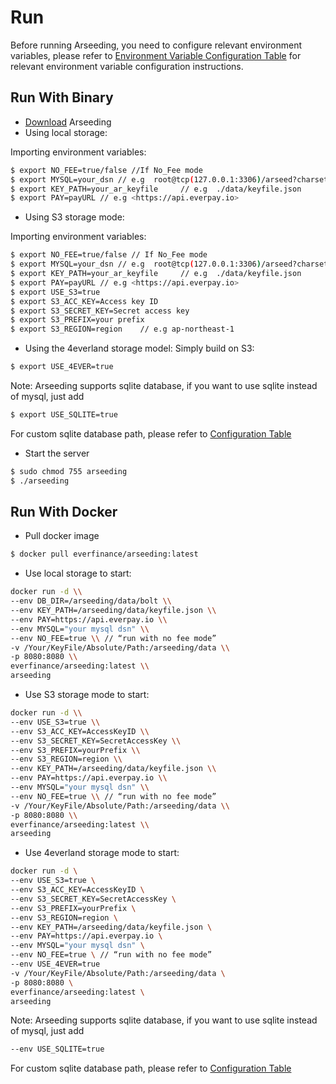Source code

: # Run

Before running Arseeding, you need to configure relevant environment variables, please refer to [Environment Variable Configuration Table](2.config.md) for relevant environment variable configuration instructions.

## Run With Binary

- [Download](https://github.com/everFinance/arseeding/releases) Arseeding
- Using local storage:

Importing environment variables:

```bash
$ export NO_FEE=true/false //If No_Fee mode
$ export MYSQL=your_dsn // e.g  root@tcp(127.0.0.1:3306)/arseed?charset=utf8mb4&parseTime=True&loc=Local
$ export KEY_PATH=your_ar_keyfile     // e.g  ./data/keyfile.json
$ export PAY=payURL // e.g <https://api.everpay.io>
```

- Using S3 storage mode:

Importing environment variables:

```bash
$ export NO_FEE=true/false // If No_Fee mode
$ export MYSQL=your_dsn // e.g  root@tcp(127.0.0.1:3306)/arseed?charset=utf8mb4&parseTime=True&loc=Local
$ export KEY_PATH=your_ar_keyfile     // e.g  ./data/keyfile.json
$ export PAY=payURL // e.g <https://api.everpay.io>
$ export USE_S3=true
$ export S3_ACC_KEY=Access key ID
$ export S3_SECRET_KEY=Secret access key
$ export S3_PREFIX=your prefix
$ export S3_REGION=region    // e.g ap-northeast-1
```

- Using the 4everland storage model:
  Simply build on S3:

```bash
$ export USE_4EVER=true
```

Note: Arseeding supports sqlite database, if you want to use sqlite instead of mysql, just add
```bash
$ export USE_SQLITE=true
```
For custom sqlite database path, please refer to [Configuration Table](2.config.md)
- Start the server

```bash
$ sudo chmod 755 arseeding
$ ./arseeding
```

## Run With Docker

- Pull docker image

```bash
$ docker pull everfinance/arseeding:latest
```

- Use local storage to start:

```bash
docker run -d \\
--env DB_DIR=/arseeding/data/bolt \\
--env KEY_PATH=/arseeding/data/keyfile.json \\
--env PAY=https://api.everpay.io \\
--env MYSQL="your mysql dsn" \\
--env NO_FEE=true \\ // “run with no fee mode”
-v /Your/KeyFile/Absolute/Path:/arseeding/data \\
-p 8080:8080 \\
everfinance/arseeding:latest \\
arseeding
```

- Use S3 storage mode to start:

```bash
docker run -d \\
--env USE_S3=true \\
--env S3_ACC_KEY=AccessKeyID \\
--env S3_SECRET_KEY=SecretAccessKey \\
--env S3_PREFIX=yourPrefix \\
--env S3_REGION=region \\
--env KEY_PATH=/arseeding/data/keyfile.json \\
--env PAY=https://api.everpay.io \\
--env MYSQL="your mysql dsn" \\
--env NO_FEE=true \\ // “run with no fee mode”
-v /Your/KeyFile/Absolute/Path:/arseeding/data \\
-p 8080:8080 \\
everfinance/arseeding:latest \\
arseeding
```

- Use 4everland storage mode to start:
```Bash
docker run -d \
--env USE_S3=true \
--env S3_ACC_KEY=AccessKeyID \
--env S3_SECRET_KEY=SecretAccessKey \
--env S3_PREFIX=yourPrefix \
--env S3_REGION=region \
--env KEY_PATH=/arseeding/data/keyfile.json \
--env PAY=https://api.everpay.io \
--env MYSQL="your mysql dsn" \
--env NO_FEE=true \ // “run with no fee mode”
--env USE_4EVER=true
-v /Your/KeyFile/Absolute/Path:/arseeding/data \
-p 8080:8080 \
everfinance/arseeding:latest \
arseeding
```

Note: Arseeding supports sqlite database, if you want to use sqlite instead of mysql, just add
```bash
--env USE_SQLITE=true
```
For custom sqlite database path, please refer to [Configuration Table](2.config.md)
┄┄┄┄┄┄┄┄┄┄┄┄┄┄┄┄┄┄┄┄
* What you are asked to do: Print every record above exactly, but no pictures.

* Task output:
Source code

: # Run

Before running Arseeding, you need to configure relevant environment variables, please refer to [Environment Variable Configuration Table](2.config.md) for relevant environment variable configuration instructions.

## Run With Binary

- [Download](https://github.com/everFinance/arseeding/releases) Arseeding
- Using local storage:

Importing environment variables:

```bash
$ export NO_FEE=true/false //If No_Fee mode
$ export MYSQL=your_dsn // e.g  root@tcp(127.0.0.1:3306)/arseed?charset=utf8mb4&parseTime=True&loc=Local
$ export KEY_PATH=your_ar_keyfile     // e.g  ./data/keyfile.json
$ export PAY=payURL // e.g <https://api.everpay.io>
```

- Using S3 storage mode:

Importing environment variables:

```bash
$ export NO_FEE=true/false // If No_Fee mode
$ export MYSQL=your_dsn // e.g  root@tcp(127.0.0.1:3306)/arseed?charset=utf8mb4&parseTime=True&loc=Local
$ export KEY_PATH=your_ar_keyfile     // e.g  ./data/keyfile.json
$ export PAY=payURL // e.g <https://api.everpay.io>
$ export USE_S3=true
$ export S3_ACC_KEY=Access key ID
$ export S3_SECRET_KEY=Secret access key
$ export S3_PREFIX=your prefix
$ export S3_REGION=region    // e.g ap-northeast-1
```

- Using the 4everland storage model:
  Simply build on S3:

```bash
$ export USE_4EVER=true
```

Note: Arseeding supports sqlite database, if you want to use sqlite instead of mysql, just add
```bash
$ export USE_SQLITE=true
```
For custom sqlite database path, please refer to [Configuration Table](2.config.md)
- Start the server

```bash
$ sudo chmod 755 arseeding
$ ./arseeding
```

## Run With Docker

- Pull docker image

```bash
$ docker pull everfinance/arseeding:latest
```

- Use local storage to start:

```bash
docker run -d \\
--env DB_DIR=/arseeding/data/bolt \\
--env KEY_PATH=/arseeding/data/keyfile.json \\
--env PAY=https://api.everpay.io \\
--env MYSQL="your mysql dsn" \\
--env NO_FEE=true \\ // “run with no fee mode”
-v /Your/KeyFile/Absolute/Path:/arseeding/data \\
-p 8080:8080 \\
everfinance/arseeding:latest \\
arseeding
```

- Use S3 storage mode to start:

```bash
docker run -d \\
--env USE_S3=true \\
--env S3_ACC_KEY=AccessKeyID \\
--env S3_SECRET_KEY=SecretAccessKey \\
--env S3_PREFIX=yourPrefix \\
--env S3_REGION=region \\
--env KEY_PATH=/arseeding/data/keyfile.json \\
--env PAY=https://api.everpay.io \\
--env MYSQL="your mysql dsn" \\
--env NO_FEE=true \\ // “run with no fee mode”
-v /Your/KeyFile/Absolute/Path:/arseeding/data \\
-p 8080:8080 \\
everfinance/arseeding:latest \\
arseeding
```

- Use 4everland storage mode to start:
```Bash
docker run -d \
--env USE_S3=true \
--env S3_ACC_KEY=AccessKeyID \
--env S3_SECRET_KEY=SecretAccessKey \
--env S3_PREFIX=yourPrefix \
--env S3_REGION=region \
--env KEY_PATH=/arseeding/data/keyfile.json \
--env PAY=https://api.everpay.io \
--env MYSQL="your mysql dsn" \
--env NO_FEE=true \ // “run with no fee mode”
--env USE_4EVER=true
-v /Your/KeyFile/Absolute/Path:/arseeding/data \
-p 8080:8080 \
everfinance/arseeding:latest \
arseeding
```

Note: Arseeding supports sqlite database, if you want to use sqlite instead of mysql, just add
```bash
--env USE_SQLITE=true
```
For custom sqlite database path, please refer to [Configuration Table](2.config.md)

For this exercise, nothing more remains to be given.